__YOUR INSTRUCTIONS__.
Pick out and copy every line below that has the word "héritage".
### MATERIAL FOR THE TASK ###
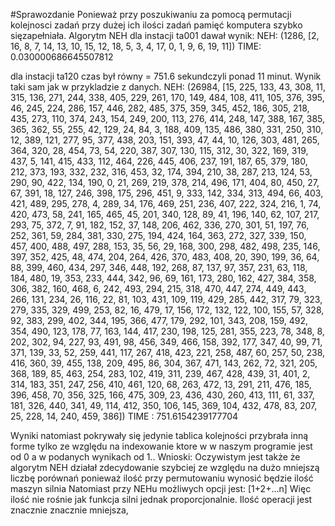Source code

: #Sprawozdanie
Ponieważ przy poszukiwaniu za pomocą permutacji kolejnosci zadań przy dużej ich ilości zadań pamięć komputera szybko sięzapełniała.
Algorytm NEH dla instacji ta001 dawał wynik:
NEH: 
(1286, [2, 16, 8, 7, 14, 13, 10, 15, 12, 18, 5, 3, 4, 17, 0, 1, 9, 6, 19, 11])
TIME: 0.030000686645507812

dla instacji ta120 czas był równy = 751.6 sekundczyli  ponad 11 minut. Wynik taki sam jak w przykladzie z danych.
NEH: 
(26984, [15, 225, 133, 43, 308, 11, 315, 136, 271, 244, 338, 405, 229, 261, 170, 149, 484, 108, 411, 105, 376, 395, 46, 245, 224, 286, 157, 446, 282, 485, 375, 359, 345, 452, 186, 305, 218, 435, 273, 110, 374, 243, 154, 249, 200, 113, 276, 414, 248, 147, 388, 167, 385, 365, 362, 55, 255, 42, 129, 24, 84, 3, 188, 409, 135, 486, 380, 331, 250, 310, 12, 389, 121, 277, 95, 377, 438, 203, 151, 393, 47, 44, 10, 126, 303, 481, 265, 364, 320, 28, 454, 73, 54, 220, 387, 307, 130, 115, 312, 30, 322, 169, 319, 437, 5, 141, 415, 433, 112, 464, 226, 445, 406, 237, 191, 187, 65, 379, 180, 212, 373, 193, 332, 232, 316, 453, 32, 174, 394, 210, 38, 287, 213, 124, 53, 290, 90, 422, 134, 190, 0, 21, 269, 219, 378, 214, 496, 171, 404, 80, 450, 27, 67, 391, 18, 127, 246, 398, 175, 296, 451, 9, 333, 142, 334, 313, 494, 66, 403, 421, 489, 295, 278, 4, 289, 34, 176, 469, 251, 236, 407, 222, 324, 216, 1, 74, 420, 473, 58, 241, 165, 465, 45, 201, 340, 128, 89, 41, 196, 140, 62, 107, 217, 293, 75, 372, 7, 91, 182, 152, 37, 148, 206, 462, 336, 270, 301, 51, 197, 76, 252, 361, 59, 284, 381, 330, 275, 194, 424, 164, 363, 272, 327, 339, 150, 457, 400, 488, 497, 288, 153, 35, 56, 29, 168, 300, 298, 482, 498, 235, 146, 397, 352, 425, 48, 474, 204, 264, 426, 370, 483, 408, 20, 390, 199, 36, 64, 88, 399, 460, 434, 297, 346, 448, 192, 268, 87, 137, 97, 357, 231, 63, 118, 184, 480, 19, 353, 233, 444, 342, 96, 69, 161, 173, 280, 162, 427, 384, 358, 306, 382, 160, 468, 6, 242, 493, 294, 215, 318, 470, 447, 274, 449, 443, 266, 131, 234, 26, 116, 22, 81, 103, 431, 109, 119, 429, 285, 442, 317, 79, 323, 279, 335, 329, 499, 253, 82, 16, 479, 17, 156, 172, 132, 122, 100, 155, 57, 328, 92, 383, 299, 402, 344, 195, 366, 477, 179, 292, 101, 343, 208, 159, 492, 354, 490, 123, 178, 77, 163, 144, 417, 230, 198, 125, 281, 355, 223, 78, 348, 8, 202, 302, 94, 227, 93, 491, 98, 456, 349, 466, 158, 392, 177, 347, 40, 99, 71, 371, 139, 33, 52, 259, 441, 117, 267, 418, 423, 221, 258, 487, 60, 257, 50, 238, 416, 360, 39, 455, 138, 209, 495, 86, 304, 367, 471, 143, 262, 72, 321, 205, 368, 189, 85, 463, 254, 283, 102, 419, 311, 239, 467, 428, 439, 31, 401, 2, 314, 183, 351, 247, 256, 410, 461, 120, 68, 263, 472, 13, 291, 211, 476, 185, 396, 458, 70, 356, 325, 166, 475, 309, 23, 436, 430, 260, 413, 111, 61, 337, 181, 326, 440, 341, 49, 114, 412, 350, 106, 145, 369, 104, 432, 478, 83, 207, 25, 228, 14, 240, 459, 386])
TIME : 751.6154239177704

Wyniki natomiast pokrywały się jedynie tablica kolejności przybrała inną forme tylko ze względu na indexowanie ktore w w naszym programie jest od 0 a w podanych wynikach od 1..
Wnioski:
Oczywistym jest także że algorytm NEH działał zdecydowanie szybciej ze względu na dużo mniejszą liczbę porównań ponieważ ilość przy permutowaniu 
wynosić będzie ilość maszyn silnia
Natomiast przy NEHu możliwych opcji jest: [1+2+...n] Więc ilość nie rośnie jak funkcja silni jednak proporcjonalnie. Ilość operacji jest znacznie znacznie mniejsza, 
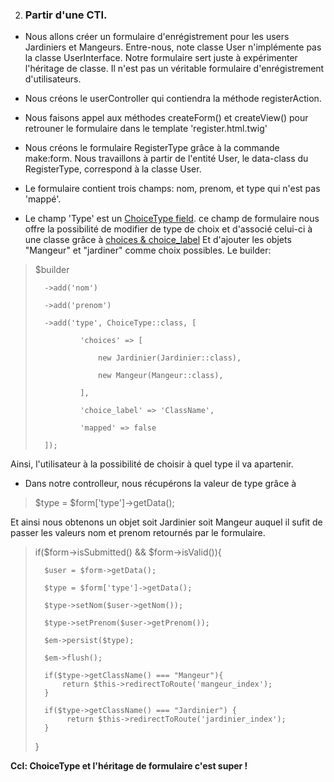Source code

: 2. ### Partir d'une CTI.
- Nous allons créer un formulaire d'enrégistrement pour les users Jardiniers et Mangeurs. Entre-nous, note classe User n'implémente pas la classe UserInterface. Notre formulaire sert juste à expérimenter l'héritage de classe. Il n'est pas un véritable formulaire d'enrégistrement d'utilisateurs.

- Nous créons le userController qui contiendra la méthode registerAction.
- Nous faisons appel aux méthodes createForm() et createView() pour retrouner le formulaire dans le template 'register.html.twig'

- Nous créons le formulaire RegisterType grâce à la commande make:form.
Nous travaillons à partir de l'entité User, le data-class du RegisterType, correspond à la classe User.

- Le formulaire contient trois champs: nom, prenom, et type qui n'est pas 'mappé'.

- Le champ 'Type' est un [ChoiceType field](https://symfony.com/doc/current/reference/forms/types/choice.html). ce champ de formulaire nous offre la possibilité de modifier de type de choix et d'associé celui-ci à une classe  grâce à [choices & choice_label](https://symfony.com/doc/current/reference/forms/types/choice.html#choice-label)
Et d'ajouter les objets "Mangeur" et "jardiner" comme choix possibles.
Le builder:

>   $builder
>   
>       ->add('nom')
>       
>       ->add('prenom')
>       
>       ->add('type', ChoiceType::class, [
>       
>               'choices' => [
>               
>                   new Jardinier(Jardinier::class),
>                   
>                   new Mangeur(Mangeur::class),
>                   
>               ],
>               
>               'choice_label' => 'ClassName',
>               
>               'mapped' => false
>               
>       ]);

Ainsi, l'utilisateur à la possibilité de choisir à quel type il va apartenir.

- Dans notre controlleur, nous récupérons la valeur de type grâce à 

>   $type = $form['type']->getData();

Et ainsi nous obtenons un objet soit Jardinier soit Mangeur auquel il sufit de passer les valeurs nom et prenom retournés par le formulaire.

>   if($form->isSubmitted() && $form->isValid()){
>   
>       $user = $form->getData();
>       
>       $type = $form['type']->getData();
>       
>       $type->setNom($user->getNom());
>       
>       $type->setPrenom($user->getPrenom());
>       
>       $em->persist($type);
>        
>       $em->flush();
>       
>       if($type->getClassName() === "Mangeur"){
>           return $this->redirectToRoute('mangeur_index');
>       }
>       
>       if($type->getClassName() === "Jardinier") {
>            return $this->redirectToRoute('jardinier_index');
>       }
>       
>   }


**Ccl: ChoiceType et l'héritage de formulaire c'est super !**


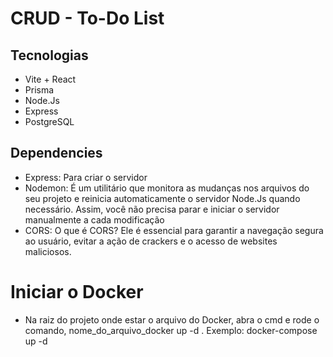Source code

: # CRUD - To-Do List

## Tecnologias
- Vite + React
- Prisma
- Node.Js
- Express
- PostgreSQL


## Dependencies
- Express: Para criar o servidor 
- Nodemon: É um utilitário que monitora as mudanças nos arquivos do seu projeto e reinicia automaticamente o servidor Node.Js quando necessário. Assim, você não precisa parar e iniciar o servidor manualmente a cada modificação
- CORS: O que é CORS? Ele é essencial para garantir a navegação segura ao usuário, evitar a ação de crackers e o acesso de websites maliciosos.

# Iniciar o Docker
- Na raiz do projeto onde estar o arquivo do Docker, abra o cmd e rode o comando, 
nome_do_arquivo_docker up -d . Exemplo: docker-compose up -d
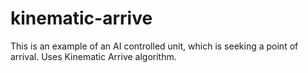 # kinematic-arrive

This is an example of an AI controlled unit, which is seeking a point of arrival. Uses Kinematic Arrive algorithm.
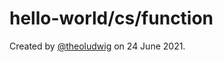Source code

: # hello-world/cs/function

Created by [@theoludwig](https://github.com/theoludwig) on 24 June 2021.
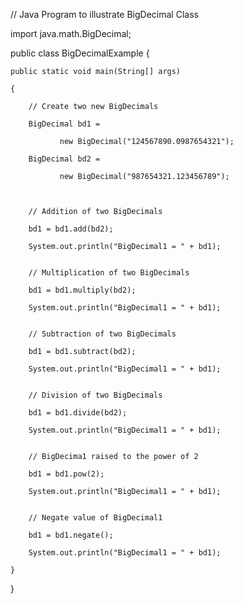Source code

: // Java Program to illustrate BigDecimal Class
 

import java.math.BigDecimal;

public class BigDecimalExample
{

    public static void main(String[] args) 

    {

        // Create two new BigDecimals

        BigDecimal bd1 = 

               new BigDecimal("124567890.0987654321");

        BigDecimal bd2 = 

               new BigDecimal("987654321.123456789");

         

        // Addition of two BigDecimals

        bd1 = bd1.add(bd2);

        System.out.println("BigDecimal1 = " + bd1);
 

        // Multiplication of two BigDecimals

        bd1 = bd1.multiply(bd2);

        System.out.println("BigDecimal1 = " + bd1);
 

        // Subtraction of two BigDecimals

        bd1 = bd1.subtract(bd2);

        System.out.println("BigDecimal1 = " + bd1);
 

        // Division of two BigDecimals

        bd1 = bd1.divide(bd2);

        System.out.println("BigDecimal1 = " + bd1);
 

        // BigDecima1 raised to the power of 2

        bd1 = bd1.pow(2);

        System.out.println("BigDecimal1 = " + bd1);
 

        // Negate value of BigDecimal1

        bd1 = bd1.negate();

        System.out.println("BigDecimal1 = " + bd1);

    }    
}        
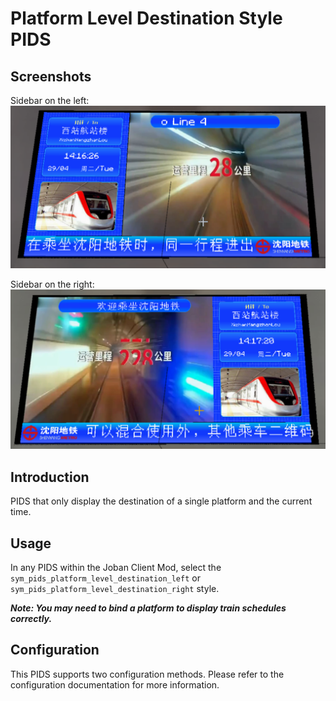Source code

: # Platform Level Destination Style PIDS

## Screenshots

Sidebar on the left:
![pids_platform_level_destination_left.png](../../pics/pids_platform_level_destination_left.png)

Sidebar on the right:
![pids_platform_level_destination_right.png](../../pics/pids_platform_level_destination_right.png)

## Introduction

PIDS that only display the destination of a single platform and the current time.

## Usage

In any PIDS within the Joban Client Mod, select the `sym_pids_platform_level_destination_left` or `sym_pids_platform_level_destination_right` style.

___Note: You may need to bind a platform to display train schedules correctly.___

## Configuration

This PIDS supports two configuration methods. Please refer to the configuration documentation for more information.

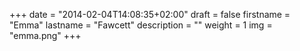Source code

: +++
date = "2014-02-04T14:08:35+02:00"
draft = false
firstname = "Emma"
lastname = "Fawcett"
description = ""
weight = 1
img = "emma.png"
+++
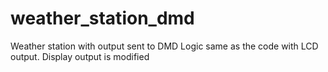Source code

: # weather_station_dmd
Weather station with output sent to DMD 
Logic same as the code with LCD output. Display output is modified
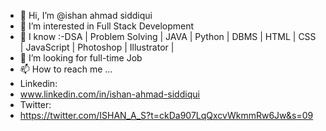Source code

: - 👋 Hi, I’m @ishan ahmad siddiqui
- 👀 I’m interested in Full Stack Development
- 🌱 I know :-DSA | Problem Solving | JAVA | Python | DBMS | HTML | CSS | JavaScript | Photoshop | Illustrator | 
- 💞️ I’m looking for full-time Job
- 📫 How to reach me ...
- Linkedin:
- www.linkedin.com/in/ishan-ahmad-siddiqui
- Twitter:
- https://twitter.com/ISHAN_A_S?t=ckDa907LqQxcvWkmmRw6Jw&s=09

<!---
iasiddiqui/iasiddiqui is a ✨ special ✨ repository because its `README.md` (this file) appears on your GitHub profile.
You can click the Preview link to take a look at your changes.
--->
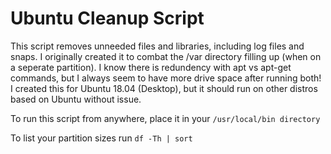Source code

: # Ubuntu Cleanup Script
This script removes unneeded files and libraries, including log files and snaps. I originally created it to combat the /var directory filling up (when on a seperate partition). I know there is redundency with apt vs apt-get commands, but I always seem to have more drive space after running both!  I created this for Ubuntu 18.04 (Desktop), but it should run on other distros based on Ubuntu without issue.

To run this script from anywhere, place it in your `/usr/local/bin directory`

To list your partition sizes run `df -Th | sort`
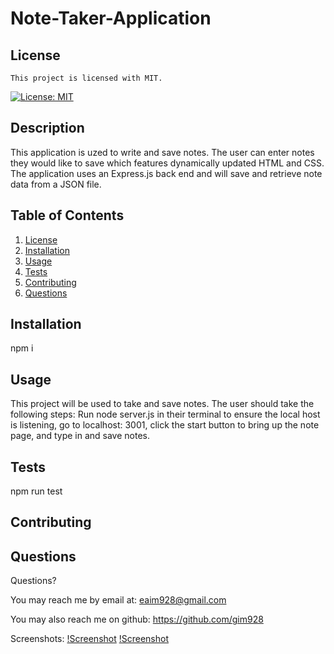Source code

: # Note-Taker-Application

## License

    This project is licensed with MIT.

[![License: MIT](https://img.shields.io/badge/License-MIT-yellow.svg)](https://opensource.org/licenses/MIT)

## Description

This application is uzed to write and save notes. The user can enter notes they would like to save which features dynamically updated HTML and CSS. The application uses an Express.js back end and will save and retrieve note data from a JSON file.

## Table of Contents

1. [License](#license)
2. [Installation](#installation)
3. [Usage](#usage)
4. [Tests](#tests)
5. [Contributing](#contributing)
6. [Questions](#questions)

## Installation

npm i

## Usage

This project will be used to take and save notes. The user should take the following steps: Run node server.js in their terminal to ensure the local host is listening, go to localhost: 3001, click the start button to bring up the note page, and type in and save notes.

## Tests

npm run test

## Contributing

## Questions

Questions?

You may reach me by email at: <eaim928@gmail.com>

You may also reach me on github: <https://github.com/gim928>

Screenshots: [!Screenshot](public/assets/images/start-page.png)
[!Screenshot](public/assets/images/Notes-page.png)
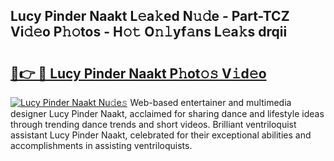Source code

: ## Lucy Pinder Naakt L𝚎a𝚔ed N𝚞𝚍e - Part-TCZ Vi𝚍𝚎o P𝚑𝚘tos - H𝚘𝚝 O𝚗𝚕yf𝚊ns L𝚎a𝚔s drqii

# <h2><a href="http://kf49ui.oniu.top/?m=Lucy+Pinder+Naakt">🔗👉 🔴 Lucy Pinder Naakt P𝚑ot𝚘𝚜 V𝚒d𝚎o</a></h2>

[![Lucy Pinder Naakt Nu𝚍e𝚜](https://i.imgur.com/0qMVB7G.gif)](http://kf49ui.oniu.top/?m=Lucy+Pinder+Naakt)
Web-based entertainer and multimedia designer Lucy Pinder Naakt, acclaimed for sharing dance and lifestyle ideas through trending dance trends and short videos. Brilliant ventriloquist assistant Lucy Pinder Naakt, celebrated for their exceptional abilities and accomplishments in assisting ventriloquists.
###
__SOLUTION BELOW__.
- Nous allons créer un formulaire d'enrégistrement pour les users Jardiniers et Mangeurs. Entre-nous, note classe User n'implémente pas la classe UserInterface. Notre formulaire sert juste à expérimenter l'héritage de classe. Il n'est pas un véritable formulaire d'enrégistrement d'utilisateurs.
**Ccl: ChoiceType et l'héritage de formulaire c'est super !**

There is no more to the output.